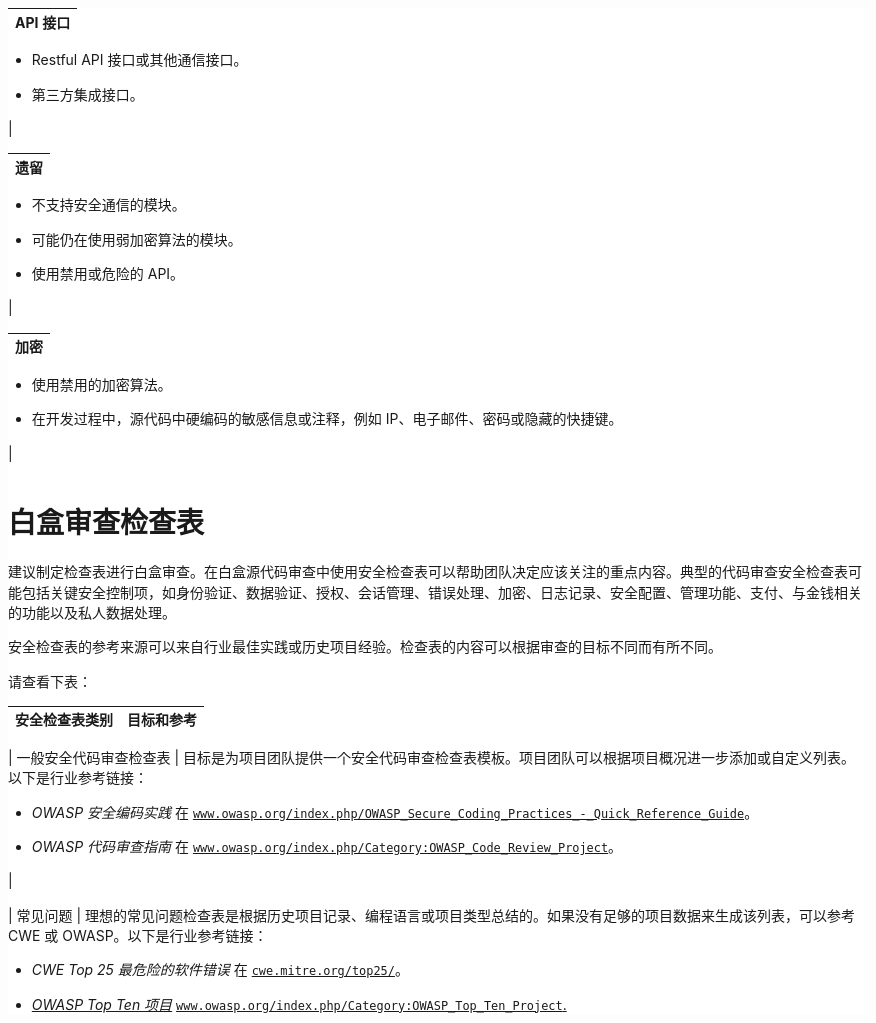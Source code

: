 | API 接口 |
| --- |

+   Restful API 接口或其他通信接口。

+   第三方集成接口。

|

| 遗留 |
| --- |

+   不支持安全通信的模块。

+   可能仍在使用弱加密算法的模块。

+   使用禁用或危险的 API。

|

| 加密 |
| --- |

+   使用禁用的加密算法。

+   在开发过程中，源代码中硬编码的敏感信息或注释，例如 IP、电子邮件、密码或隐藏的快捷键。

|

# 白盒审查检查表

建议制定检查表进行白盒审查。在白盒源代码审查中使用安全检查表可以帮助团队决定应该关注的重点内容。典型的代码审查安全检查表可能包括关键安全控制项，如身份验证、数据验证、授权、会话管理、错误处理、加密、日志记录、安全配置、管理功能、支付、与金钱相关的功能以及私人数据处理。

安全检查表的参考来源可以来自行业最佳实践或历史项目经验。检查表的内容可以根据审查的目标不同而有所不同。

请查看下表：

| **安全检查表类别** | **目标和参考** |
| --- | --- |

| 一般安全代码审查检查表 | 目标是为项目团队提供一个安全代码审查检查表模板。项目团队可以根据项目概况进一步添加或自定义列表。以下是行业参考链接：

+   *OWASP 安全编码实践* 在 [`www.owasp.org/index.php/OWASP_Secure_Coding_Practices_-_Quick_Reference_Guide`](https://www.owasp.org/index.php/OWASP_Secure_Coding_Practices_-_Quick_Reference_Guide)。

+   *OWASP 代码审查指南* 在 [`www.owasp.org/index.php/Category:OWASP_Code_Review_Project`](https://www.owasp.org/index.php/Category:OWASP_Code_Review_Project)。

|

| 常见问题 | 理想的常见问题检查表是根据历史项目记录、编程语言或项目类型总结的。如果没有足够的项目数据来生成该列表，可以参考 CWE 或 OWASP。以下是行业参考链接：

+   *CWE Top 25 最危险的软件错误* 在 [`cwe.mitre.org/top25/`](http://cwe.mitre.org/top25/)。

+   [*OWASP Top Ten 项目*](http://cwe.mitre.org/top25/) [`www.owasp.org/index.php/Category:OWASP_Top_Ten_Project`](https://www.owasp.org/index.php/Category:OWASP_Top_Ten_Project)[.](http://cwe.mitre.org/top25/)
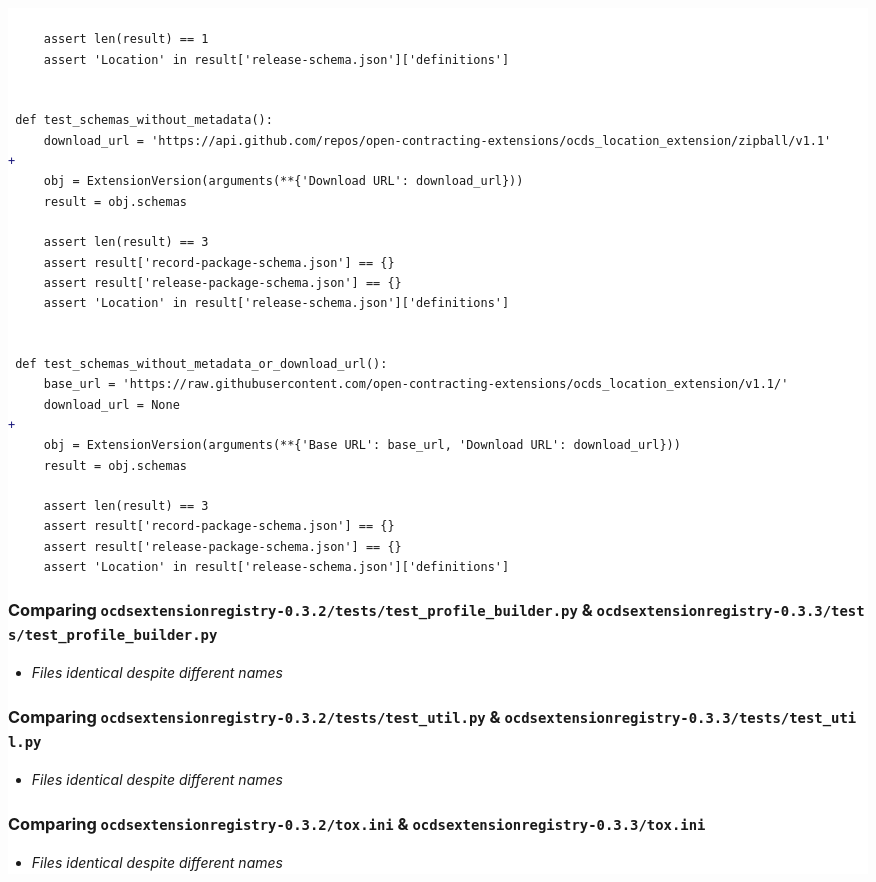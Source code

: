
 ```diff
 
     assert len(result) == 1
     assert 'Location' in result['release-schema.json']['definitions']
 
 
 def test_schemas_without_metadata():
     download_url = 'https://api.github.com/repos/open-contracting-extensions/ocds_location_extension/zipball/v1.1'
+
     obj = ExtensionVersion(arguments(**{'Download URL': download_url}))
     result = obj.schemas
 
     assert len(result) == 3
     assert result['record-package-schema.json'] == {}
     assert result['release-package-schema.json'] == {}
     assert 'Location' in result['release-schema.json']['definitions']
 
 
 def test_schemas_without_metadata_or_download_url():
     base_url = 'https://raw.githubusercontent.com/open-contracting-extensions/ocds_location_extension/v1.1/'
     download_url = None
+
     obj = ExtensionVersion(arguments(**{'Base URL': base_url, 'Download URL': download_url}))
     result = obj.schemas
 
     assert len(result) == 3
     assert result['record-package-schema.json'] == {}
     assert result['release-package-schema.json'] == {}
     assert 'Location' in result['release-schema.json']['definitions']
```

### Comparing `ocdsextensionregistry-0.3.2/tests/test_profile_builder.py` & `ocdsextensionregistry-0.3.3/tests/test_profile_builder.py`

 * *Files identical despite different names*

### Comparing `ocdsextensionregistry-0.3.2/tests/test_util.py` & `ocdsextensionregistry-0.3.3/tests/test_util.py`

 * *Files identical despite different names*

### Comparing `ocdsextensionregistry-0.3.2/tox.ini` & `ocdsextensionregistry-0.3.3/tox.ini`

 * *Files identical despite different names*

-- -- --

> Aim of the task
Type the entries above out again exactly, with no pictures.

> Answer
Source code

: | API 接口 |
| --- |

+   Restful API 接口或其他通信接口。

+   第三方集成接口。

|

| 遗留 |
| --- |

+   不支持安全通信的模块。

+   可能仍在使用弱加密算法的模块。

+   使用禁用或危险的 API。

|

| 加密 |
| --- |

+   使用禁用的加密算法。

+   在开发过程中，源代码中硬编码的敏感信息或注释，例如 IP、电子邮件、密码或隐藏的快捷键。

|

# 白盒审查检查表

建议制定检查表进行白盒审查。在白盒源代码审查中使用安全检查表可以帮助团队决定应该关注的重点内容。典型的代码审查安全检查表可能包括关键安全控制项，如身份验证、数据验证、授权、会话管理、错误处理、加密、日志记录、安全配置、管理功能、支付、与金钱相关的功能以及私人数据处理。

安全检查表的参考来源可以来自行业最佳实践或历史项目经验。检查表的内容可以根据审查的目标不同而有所不同。

请查看下表：

| **安全检查表类别** | **目标和参考** |
| --- | --- |

| 一般安全代码审查检查表 | 目标是为项目团队提供一个安全代码审查检查表模板。项目团队可以根据项目概况进一步添加或自定义列表。以下是行业参考链接：

+   *OWASP 安全编码实践* 在 [`www.owasp.org/index.php/OWASP_Secure_Coding_Practices_-_Quick_Reference_Guide`](https://www.owasp.org/index.php/OWASP_Secure_Coding_Practices_-_Quick_Reference_Guide)。

+   *OWASP 代码审查指南* 在 [`www.owasp.org/index.php/Category:OWASP_Code_Review_Project`](https://www.owasp.org/index.php/Category:OWASP_Code_Review_Project)。

|

| 常见问题 | 理想的常见问题检查表是根据历史项目记录、编程语言或项目类型总结的。如果没有足够的项目数据来生成该列表，可以参考 CWE 或 OWASP。以下是行业参考链接：

+   *CWE Top 25 最危险的软件错误* 在 [`cwe.mitre.org/top25/`](http://cwe.mitre.org/top25/)。

+   [*OWASP Top Ten 项目*](http://cwe.mitre.org/top25/) [`www.owasp.org/index.php/Category:OWASP_Top_Ten_Project`](https://www.owasp.org/index.php/Category:OWASP_Top_Ten_Project)[.](http://cwe.mitre.org/top25/)
Source code

:
 ```diff
 
     assert len(result) == 1
     assert 'Location' in result['release-schema.json']['definitions']
 
 
 def test_schemas_without_metadata():
     download_url = 'https://api.github.com/repos/open-contracting-extensions/ocds_location_extension/zipball/v1.1'
+
     obj = ExtensionVersion(arguments(**{'Download URL': download_url}))
     result = obj.schemas
 
     assert len(result) == 3
     assert result['record-package-schema.json'] == {}
     assert result['release-package-schema.json'] == {}
     assert 'Location' in result['release-schema.json']['definitions']
 
 
 def test_schemas_without_metadata_or_download_url():
     base_url = 'https://raw.githubusercontent.com/open-contracting-extensions/ocds_location_extension/v1.1/'
     download_url = None
+
     obj = ExtensionVersion(arguments(**{'Base URL': base_url, 'Download URL': download_url}))
     result = obj.schemas
 
     assert len(result) == 3
     assert result['record-package-schema.json'] == {}
     assert result['release-package-schema.json'] == {}
     assert 'Location' in result['release-schema.json']['definitions']
```

### Comparing `ocdsextensionregistry-0.3.2/tests/test_profile_builder.py` & `ocdsextensionregistry-0.3.3/tests/test_profile_builder.py`

 * *Files identical despite different names*

### Comparing `ocdsextensionregistry-0.3.2/tests/test_util.py` & `ocdsextensionregistry-0.3.3/tests/test_util.py`

 * *Files identical despite different names*

### Comparing `ocdsextensionregistry-0.3.2/tox.ini` & `ocdsextensionregistry-0.3.3/tox.ini`

 * *Files identical despite different names*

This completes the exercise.